So now I've got plans for the cabinet, but what's going to go in it? This thing needs to look good, sound good, and feel good, so I need to find a good monitor, decent speakers, nice joysticks and pushbuttons, and a good computer to bring it all together.
Joysticks
These were left over from my first MAME machine. After I had finished my first upright, a friend's step-dad bought the cabinet off me, not for use as an arcade machine, but to house a CNC router computer. Naturally, he didn't want the joysticks, pushbuttons, or any of the other electronics in the machine. I was more than happy to part it out, as that system was plagued with problems. There was ghosting on the controls from my keyboard hack, the poor Acer just couldn't keep up with the games, Windows 95 (no problem description needed), and the speakers looked horrid.
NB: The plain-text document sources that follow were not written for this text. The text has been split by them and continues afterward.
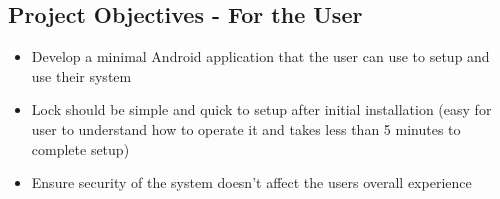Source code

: \subsection{Project Objectives - For the User}
\begin{itemize}
	\item Develop a minimal Android application that the user can use to setup and use their system
	\item Lock should be simple and quick to setup after initial installation (easy for user to understand how to operate it and takes less than 5 minutes to complete setup)
	\item Ensure security of the system doesn't affect the users overall experience
\end{itemize}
After musing over the problems of the old machine, I set out to make sure that they would not occur in the new cocktail table.
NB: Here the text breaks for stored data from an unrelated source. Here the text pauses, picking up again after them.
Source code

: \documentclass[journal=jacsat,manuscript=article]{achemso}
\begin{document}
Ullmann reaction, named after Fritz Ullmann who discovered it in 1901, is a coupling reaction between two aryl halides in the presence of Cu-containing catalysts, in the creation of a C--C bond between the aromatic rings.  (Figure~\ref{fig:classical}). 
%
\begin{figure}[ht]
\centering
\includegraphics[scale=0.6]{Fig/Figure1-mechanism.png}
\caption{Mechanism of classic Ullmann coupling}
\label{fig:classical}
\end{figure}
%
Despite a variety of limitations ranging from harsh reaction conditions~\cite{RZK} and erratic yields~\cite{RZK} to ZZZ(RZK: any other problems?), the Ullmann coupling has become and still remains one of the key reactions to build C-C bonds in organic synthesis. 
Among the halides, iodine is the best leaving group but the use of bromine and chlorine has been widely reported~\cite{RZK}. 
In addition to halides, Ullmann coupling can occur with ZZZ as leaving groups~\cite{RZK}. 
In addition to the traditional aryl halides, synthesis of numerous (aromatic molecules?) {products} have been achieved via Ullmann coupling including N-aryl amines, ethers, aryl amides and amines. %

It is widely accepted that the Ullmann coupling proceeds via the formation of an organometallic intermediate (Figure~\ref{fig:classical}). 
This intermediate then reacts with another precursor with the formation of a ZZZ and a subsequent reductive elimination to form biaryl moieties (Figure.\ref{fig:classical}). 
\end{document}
The machine would be two player, feature 6 buttons per player, and have 5 control buttons - two for coins, two for player one and two start, and one for game exit. I only had 8 buttons from the last project, so I ordered the remaining buttons from Happ Controls along with a few other parts.
Interface
Determined not to let the problems of the past haunt me, I went back to my research. I ran across a wonderful site called Ultimarc which featured a wonderful product dubbed the I-PAC. I read up on the two-player model and immediately placed my order. After installing and playing with it, I would not hesitate to purchase another. Shipping was wonderfully fast, from London to Texas in 3 days.
Monitor
I have a bunch of monitors. People used to just give them to me. Every now and then I'd pick up a complete computer system at a garage sale for $5 with my eye on a single part. I considered purchasing an arcade monitor, but my budget constraints prevented me from doing so. I could have used a TV set, but I had a ton of monitors handy and was dying to start the project. I went out to the storage shed and grabbed the first monitor I could get my hands on, which just happened to be an old 15" Magnavox SVGA. I used Krylon Fusion to paint the bezel black and a Sharpie to touch up nicks in the paint when I got the finished project to the competition. After a little tweaking of the dimensions to better accommodate the monitor, I moved on to sound.
Sound
Whatever I got, it would have to be shielded. The last thing I want to happen is the colors get all screwy because I put unshielded speakers too close to the monitor. Once again, I headed over to Happ Controls and purchased four 4" shielded speakers and grills. I had a Road Gear 80 watt amplifier that I had purchased at Wal-Mart for the upright, so I decided to use that in combination with the motherboard's on-board sound.
Power/Cooling
Scotty, I need more power! Lets see, there's the car amplifier, the monitor, the motherboard, the hard drive, and two 80mm cooling fans. One power supply should do it, right? Probably. But I wanted to err on the side of caution, so I dropped in a 300 watt for the computer and a 250 watt for the cooling fans and amplifier. I wired both power supplies to where they would stay on constantly (by connecting the green wire and ground on the motherboard power cable) and then daisy-chained the sound/cooling supply to the computer supply via the 110 volt pass through that some supplies have for connecting a monitor. The PC supply and the monitor then connects to a 110v duplex outlet, which is wired to the on/off switch and a computer power connector which I swiped from a burnt out power supply.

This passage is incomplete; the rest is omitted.